▸ Brief:
Both the line below containing "a_n| < \varepsilon\]" and the line containing "Otra propieda bastante", along with every line between them, should be repeated exactly; no other line belongs in the answer.

--- START ---

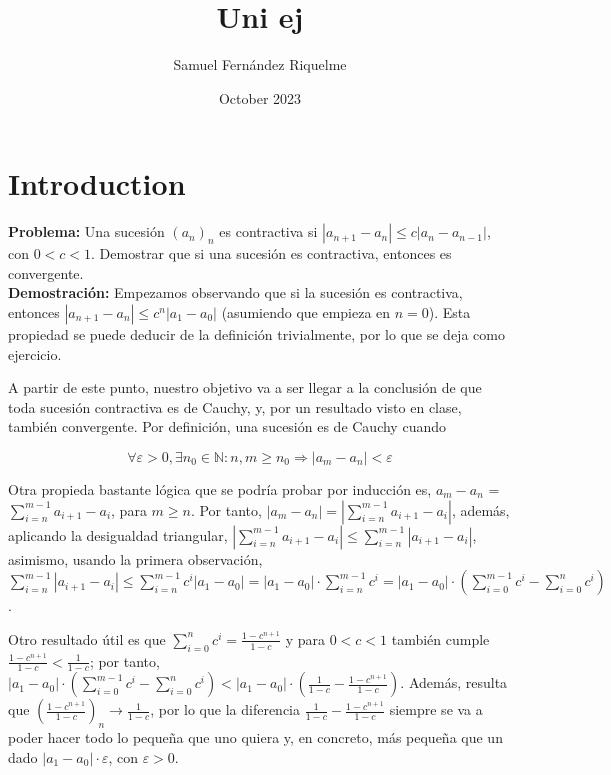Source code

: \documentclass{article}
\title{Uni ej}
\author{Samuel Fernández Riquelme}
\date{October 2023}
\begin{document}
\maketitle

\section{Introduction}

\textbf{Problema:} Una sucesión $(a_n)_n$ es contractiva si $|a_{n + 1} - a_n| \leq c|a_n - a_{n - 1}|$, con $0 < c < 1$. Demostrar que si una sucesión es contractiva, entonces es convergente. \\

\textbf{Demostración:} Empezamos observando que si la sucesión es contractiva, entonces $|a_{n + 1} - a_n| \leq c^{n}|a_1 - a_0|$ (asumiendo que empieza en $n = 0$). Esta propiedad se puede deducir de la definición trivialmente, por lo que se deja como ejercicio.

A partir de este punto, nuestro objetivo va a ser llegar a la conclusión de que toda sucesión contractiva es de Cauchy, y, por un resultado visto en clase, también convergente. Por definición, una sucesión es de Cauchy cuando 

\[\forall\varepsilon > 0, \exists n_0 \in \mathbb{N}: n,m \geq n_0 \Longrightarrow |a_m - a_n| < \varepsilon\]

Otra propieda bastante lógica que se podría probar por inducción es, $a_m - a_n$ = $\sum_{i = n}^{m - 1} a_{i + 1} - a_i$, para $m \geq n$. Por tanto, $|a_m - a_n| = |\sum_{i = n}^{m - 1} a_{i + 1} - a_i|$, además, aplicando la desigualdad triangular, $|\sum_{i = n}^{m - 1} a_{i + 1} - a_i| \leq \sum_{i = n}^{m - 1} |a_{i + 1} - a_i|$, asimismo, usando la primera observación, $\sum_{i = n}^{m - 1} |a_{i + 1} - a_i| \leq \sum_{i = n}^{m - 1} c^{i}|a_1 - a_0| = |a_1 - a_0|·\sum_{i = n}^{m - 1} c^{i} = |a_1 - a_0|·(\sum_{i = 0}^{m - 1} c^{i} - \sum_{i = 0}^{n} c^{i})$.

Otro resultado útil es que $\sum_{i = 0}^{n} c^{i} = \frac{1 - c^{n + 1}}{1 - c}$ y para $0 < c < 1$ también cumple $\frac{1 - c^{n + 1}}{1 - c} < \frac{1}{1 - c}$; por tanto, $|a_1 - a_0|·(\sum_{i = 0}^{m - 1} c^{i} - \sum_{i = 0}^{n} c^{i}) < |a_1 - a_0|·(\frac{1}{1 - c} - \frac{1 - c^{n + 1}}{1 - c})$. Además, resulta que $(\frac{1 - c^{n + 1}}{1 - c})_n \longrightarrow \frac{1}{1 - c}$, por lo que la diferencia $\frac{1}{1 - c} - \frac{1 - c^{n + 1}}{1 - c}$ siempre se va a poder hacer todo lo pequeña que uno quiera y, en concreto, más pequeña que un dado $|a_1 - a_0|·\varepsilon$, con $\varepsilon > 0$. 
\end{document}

--- END ---
--- START ---

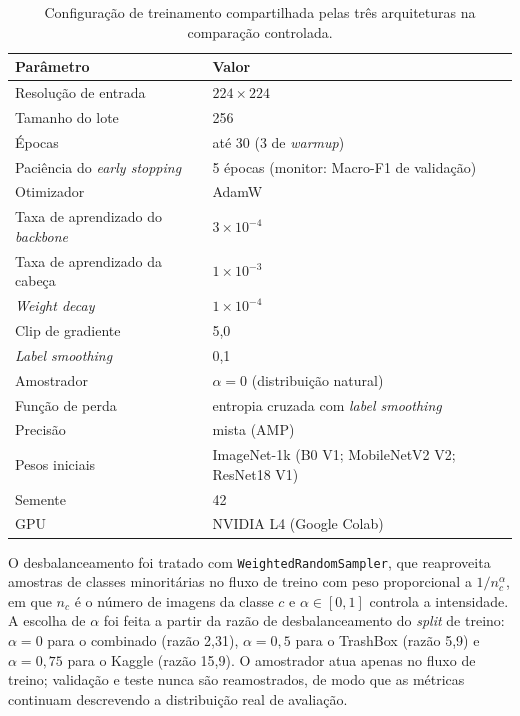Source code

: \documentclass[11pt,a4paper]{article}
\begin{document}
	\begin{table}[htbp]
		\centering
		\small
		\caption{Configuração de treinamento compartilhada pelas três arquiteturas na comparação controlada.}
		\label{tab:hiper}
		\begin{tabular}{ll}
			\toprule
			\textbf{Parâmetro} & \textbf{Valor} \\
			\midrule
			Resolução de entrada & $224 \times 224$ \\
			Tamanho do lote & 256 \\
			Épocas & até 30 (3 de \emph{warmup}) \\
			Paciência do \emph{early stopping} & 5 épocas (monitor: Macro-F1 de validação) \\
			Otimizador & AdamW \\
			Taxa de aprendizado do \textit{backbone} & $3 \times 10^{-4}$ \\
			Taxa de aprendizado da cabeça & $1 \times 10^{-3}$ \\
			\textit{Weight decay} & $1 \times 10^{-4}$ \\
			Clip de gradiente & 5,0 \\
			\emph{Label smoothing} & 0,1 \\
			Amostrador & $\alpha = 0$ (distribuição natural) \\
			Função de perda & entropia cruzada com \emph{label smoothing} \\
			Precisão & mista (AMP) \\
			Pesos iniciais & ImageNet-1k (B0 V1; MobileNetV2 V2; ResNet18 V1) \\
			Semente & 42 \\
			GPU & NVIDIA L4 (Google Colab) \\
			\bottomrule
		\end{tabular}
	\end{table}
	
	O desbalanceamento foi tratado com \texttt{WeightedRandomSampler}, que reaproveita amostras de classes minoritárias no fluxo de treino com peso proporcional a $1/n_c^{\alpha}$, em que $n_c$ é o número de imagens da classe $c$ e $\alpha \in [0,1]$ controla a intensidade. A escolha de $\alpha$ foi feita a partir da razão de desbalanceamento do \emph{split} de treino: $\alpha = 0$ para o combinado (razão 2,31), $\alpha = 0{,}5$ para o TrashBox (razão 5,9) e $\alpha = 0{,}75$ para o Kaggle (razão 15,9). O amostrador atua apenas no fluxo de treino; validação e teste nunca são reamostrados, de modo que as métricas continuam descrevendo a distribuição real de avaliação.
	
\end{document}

--- END ---
--- START ---

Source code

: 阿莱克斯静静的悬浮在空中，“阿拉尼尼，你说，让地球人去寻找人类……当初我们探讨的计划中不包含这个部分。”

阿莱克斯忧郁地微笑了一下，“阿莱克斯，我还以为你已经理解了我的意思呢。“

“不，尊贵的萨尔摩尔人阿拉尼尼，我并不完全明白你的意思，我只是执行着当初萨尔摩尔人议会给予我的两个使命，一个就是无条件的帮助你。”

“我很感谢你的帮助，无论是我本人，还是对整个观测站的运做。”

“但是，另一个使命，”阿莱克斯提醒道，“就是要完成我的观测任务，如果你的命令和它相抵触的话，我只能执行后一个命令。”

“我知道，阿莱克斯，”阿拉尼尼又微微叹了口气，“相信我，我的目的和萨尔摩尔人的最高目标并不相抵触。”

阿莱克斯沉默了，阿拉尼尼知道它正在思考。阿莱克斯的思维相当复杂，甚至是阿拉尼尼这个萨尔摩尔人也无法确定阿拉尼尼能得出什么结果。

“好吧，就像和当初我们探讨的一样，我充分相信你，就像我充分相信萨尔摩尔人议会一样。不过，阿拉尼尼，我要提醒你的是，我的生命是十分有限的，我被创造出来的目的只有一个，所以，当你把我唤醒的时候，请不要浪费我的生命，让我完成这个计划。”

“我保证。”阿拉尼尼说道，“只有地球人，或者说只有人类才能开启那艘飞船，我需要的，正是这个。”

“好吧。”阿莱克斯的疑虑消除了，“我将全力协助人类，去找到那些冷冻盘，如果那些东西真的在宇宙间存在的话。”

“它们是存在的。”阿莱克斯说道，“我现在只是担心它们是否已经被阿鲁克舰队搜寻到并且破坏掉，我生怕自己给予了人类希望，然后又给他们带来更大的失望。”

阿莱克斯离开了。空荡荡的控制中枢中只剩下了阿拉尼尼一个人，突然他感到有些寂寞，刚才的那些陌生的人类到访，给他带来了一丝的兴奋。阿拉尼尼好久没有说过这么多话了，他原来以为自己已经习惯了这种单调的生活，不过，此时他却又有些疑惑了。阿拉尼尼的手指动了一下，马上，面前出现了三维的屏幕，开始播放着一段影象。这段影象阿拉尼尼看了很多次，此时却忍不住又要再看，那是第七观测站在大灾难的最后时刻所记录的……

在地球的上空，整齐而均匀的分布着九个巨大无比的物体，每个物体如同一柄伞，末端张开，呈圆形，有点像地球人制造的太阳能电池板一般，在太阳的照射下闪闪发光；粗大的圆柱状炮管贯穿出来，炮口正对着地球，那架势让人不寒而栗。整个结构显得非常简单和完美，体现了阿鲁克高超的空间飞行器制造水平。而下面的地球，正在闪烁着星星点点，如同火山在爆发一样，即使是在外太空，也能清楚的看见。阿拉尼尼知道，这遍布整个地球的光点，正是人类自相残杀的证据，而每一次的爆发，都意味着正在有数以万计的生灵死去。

--- END ---

▸ Written response:
\[\forall\varepsilon > 0, \exists n_0 \in \mathbb{N}: n,m \geq n_0 \Longrightarrow |a_m - a_n| < \varepsilon\]

Otra propieda bastante lógica que se podría probar por inducción es, $a_m - a_n$ = $\sum_{i = n}^{m - 1} a_{i + 1} - a_i$, para $m \geq n$. Por tanto, $|a_m - a_n| = |\sum_{i = n}^{m - 1} a_{i + 1} - a_i|$, además, aplicando la desigualdad triangular, $|\sum_{i = n}^{m - 1} a_{i + 1} - a_i| \leq \sum_{i = n}^{m - 1} |a_{i + 1} - a_i|$, asimismo, usando la primera observación, $\sum_{i = n}^{m - 1} |a_{i + 1} - a_i| \leq \sum_{i = n}^{m - 1} c^{i}|a_1 - a_0| = |a_1 - a_0|·\sum_{i = n}^{m - 1} c^{i} = |a_1 - a_0|·(\sum_{i = 0}^{m - 1} c^{i} - \sum_{i = 0}^{n} c^{i})$.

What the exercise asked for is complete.